The book refutes the sceptics of the immediate post-Games era that the Park would not become a valuable community asset. It traces how a sports park has been transformed to become ‘a new piece of the city’ as Lawrence Nield, the principal author of the 1995 Olympic Master Plan, put it.
Lavishly illustrated and based on some 50 interviews the book tells the story of both the Park itself and the people involved in its realisation.
‘Richard Cashman’s work capably captures and crystallises the events and circumstances’ of the history and legacy of Sydney Olympic Park ‘and at the same time provides an analytical assessment of the results to date’ (David Richmond AO, Foreword).
Sydney Olympic Park has promoted a new and unique model post-Games legacy in that it has combined sports and environmental legacies with commercial development. This development of the Town Centre by the private sector—where hotels, banks, offices and residential towers have mushroomed since 2000—has helped offset the costs of community assets, such as the Parklands.

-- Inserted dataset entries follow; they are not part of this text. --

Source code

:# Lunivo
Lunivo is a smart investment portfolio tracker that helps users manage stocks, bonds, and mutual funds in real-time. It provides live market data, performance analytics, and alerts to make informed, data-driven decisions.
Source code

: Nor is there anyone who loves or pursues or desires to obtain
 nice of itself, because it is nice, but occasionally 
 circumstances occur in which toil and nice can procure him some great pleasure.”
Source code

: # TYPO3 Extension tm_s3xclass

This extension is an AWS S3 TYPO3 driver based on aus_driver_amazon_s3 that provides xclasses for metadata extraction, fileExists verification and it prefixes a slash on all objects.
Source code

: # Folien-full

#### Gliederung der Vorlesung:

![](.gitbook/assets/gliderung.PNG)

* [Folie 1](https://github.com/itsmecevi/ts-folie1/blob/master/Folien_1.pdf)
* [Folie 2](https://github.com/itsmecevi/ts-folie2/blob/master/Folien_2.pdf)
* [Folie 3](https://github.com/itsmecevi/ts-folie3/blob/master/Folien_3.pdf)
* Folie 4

After a slow beginning Sydney Olympic Park has proven a success story. The number of people visiting the Park has doubled in the past decade and will more than double that number again by the time of the realisation of the 2030 Master Plan.
The story of Sydney Olympic Park is important to tell because it generated much bad press in 2001 and 2002 when many local and international sceptics proclaimed it to be a white elephant.
Another reason why the record of the Park should be made public is that the scale of investment in this Park has been much larger than any previous public development in Sydney or in urban Australia, such as Darling Harbour or Centennial Park.
Sydney Olympic Park is important because to many people it is a special and symbolic place. It was etched into the memory of Sydneysiders and Australians who remember the Games with much fondness and nostalgia.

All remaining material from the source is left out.